Exercise aim - Whatever appears in the records apart from pictures must be reproduced exactly.

Data for processing -

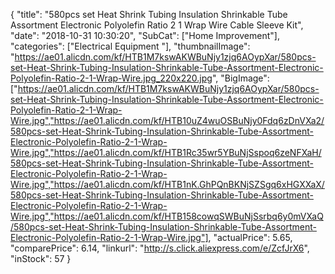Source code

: {
	"title": "580pcs set Heat Shrink Tubing Insulation Shrinkable Tube Assortment Electronic Polyolefin Ratio 2 1 Wrap Wire Cable Sleeve Kit",
	"date": "2018-10-31 10:30:20",
	"SubCat": ["Home Improvement"],
	"categories": ["Electrical Equipment "],
	"thumbnailImage": "https://ae01.alicdn.com/kf/HTB1M7kswAKWBuNjy1zjq6AOypXar/580pcs-set-Heat-Shrink-Tubing-Insulation-Shrinkable-Tube-Assortment-Electronic-Polyolefin-Ratio-2-1-Wrap-Wire.jpg_220x220.jpg",
	"BigImage": ["https://ae01.alicdn.com/kf/HTB1M7kswAKWBuNjy1zjq6AOypXar/580pcs-set-Heat-Shrink-Tubing-Insulation-Shrinkable-Tube-Assortment-Electronic-Polyolefin-Ratio-2-1-Wrap-Wire.jpg","https://ae01.alicdn.com/kf/HTB10uZ4wuOSBuNjy0Fdq6zDnVXa2/580pcs-set-Heat-Shrink-Tubing-Insulation-Shrinkable-Tube-Assortment-Electronic-Polyolefin-Ratio-2-1-Wrap-Wire.jpg","https://ae01.alicdn.com/kf/HTB1Rc35wr5YBuNjSspoq6zeNFXaH/580pcs-set-Heat-Shrink-Tubing-Insulation-Shrinkable-Tube-Assortment-Electronic-Polyolefin-Ratio-2-1-Wrap-Wire.jpg","https://ae01.alicdn.com/kf/HTB1nK.GhPQnBKNjSZSgq6xHGXXaX/580pcs-set-Heat-Shrink-Tubing-Insulation-Shrinkable-Tube-Assortment-Electronic-Polyolefin-Ratio-2-1-Wrap-Wire.jpg","https://ae01.alicdn.com/kf/HTB158cowqSWBuNjSsrbq6y0mVXaQ/580pcs-set-Heat-Shrink-Tubing-Insulation-Shrinkable-Tube-Assortment-Electronic-Polyolefin-Ratio-2-1-Wrap-Wire.jpg"],
	"actualPrice": 5.65,
	"comparePrice": 6.14,
	"linkurl": "http://s.click.aliexpress.com/e/ZcfJrX6",
	"inStock": 57
}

Solution -
Source code

: {
	"title": "580pcs set Heat Shrink Tubing Insulation Shrinkable Tube Assortment Electronic Polyolefin Ratio 2 1 Wrap Wire Cable Sleeve Kit",
	"date": "2018-10-31 10:30:20",
	"SubCat": ["Home Improvement"],
	"categories": ["Electrical Equipment "],
	"thumbnailImage": "https://ae01.alicdn.com/kf/HTB1M7kswAKWBuNjy1zjq6AOypXar/580pcs-set-Heat-Shrink-Tubing-Insulation-Shrinkable-Tube-Assortment-Electronic-Polyolefin-Ratio-2-1-Wrap-Wire.jpg_220x220.jpg",
	"BigImage": ["https://ae01.alicdn.com/kf/HTB1M7kswAKWBuNjy1zjq6AOypXar/580pcs-set-Heat-Shrink-Tubing-Insulation-Shrinkable-Tube-Assortment-Electronic-Polyolefin-Ratio-2-1-Wrap-Wire.jpg","https://ae01.alicdn.com/kf/HTB10uZ4wuOSBuNjy0Fdq6zDnVXa2/580pcs-set-Heat-Shrink-Tubing-Insulation-Shrinkable-Tube-Assortment-Electronic-Polyolefin-Ratio-2-1-Wrap-Wire.jpg","https://ae01.alicdn.com/kf/HTB1Rc35wr5YBuNjSspoq6zeNFXaH/580pcs-set-Heat-Shrink-Tubing-Insulation-Shrinkable-Tube-Assortment-Electronic-Polyolefin-Ratio-2-1-Wrap-Wire.jpg","https://ae01.alicdn.com/kf/HTB1nK.GhPQnBKNjSZSgq6xHGXXaX/580pcs-set-Heat-Shrink-Tubing-Insulation-Shrinkable-Tube-Assortment-Electronic-Polyolefin-Ratio-2-1-Wrap-Wire.jpg","https://ae01.alicdn.com/kf/HTB158cowqSWBuNjSsrbq6y0mVXaQ/580pcs-set-Heat-Shrink-Tubing-Insulation-Shrinkable-Tube-Assortment-Electronic-Polyolefin-Ratio-2-1-Wrap-Wire.jpg"],
	"actualPrice": 5.65,
	"comparePrice": 6.14,
	"linkurl": "http://s.click.aliexpress.com/e/ZcfJrX6",
	"inStock": 57
}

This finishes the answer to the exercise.